• _Assigned task_
Restate word for word the span that opens with the line containing "View | Tool" and closes with the final line of the data; give only those lines.

• _Given records_
= = = = = = =

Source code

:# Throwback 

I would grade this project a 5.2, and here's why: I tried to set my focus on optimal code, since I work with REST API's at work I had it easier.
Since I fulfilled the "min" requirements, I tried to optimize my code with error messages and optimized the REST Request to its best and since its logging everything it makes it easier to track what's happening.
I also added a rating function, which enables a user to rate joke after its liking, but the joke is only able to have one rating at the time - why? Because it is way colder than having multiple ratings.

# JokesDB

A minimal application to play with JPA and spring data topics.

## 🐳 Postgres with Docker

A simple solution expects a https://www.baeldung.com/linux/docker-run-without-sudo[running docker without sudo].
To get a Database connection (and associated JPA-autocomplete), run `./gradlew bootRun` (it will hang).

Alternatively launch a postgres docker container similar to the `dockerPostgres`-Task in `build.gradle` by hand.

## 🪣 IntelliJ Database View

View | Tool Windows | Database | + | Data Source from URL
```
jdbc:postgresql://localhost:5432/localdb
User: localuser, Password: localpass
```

= = = = = = =

• _Your response_
View | Tool Windows | Database | + | Data Source from URL
```
jdbc:postgresql://localhost:5432/localdb
User: localuser, Password: localpass
```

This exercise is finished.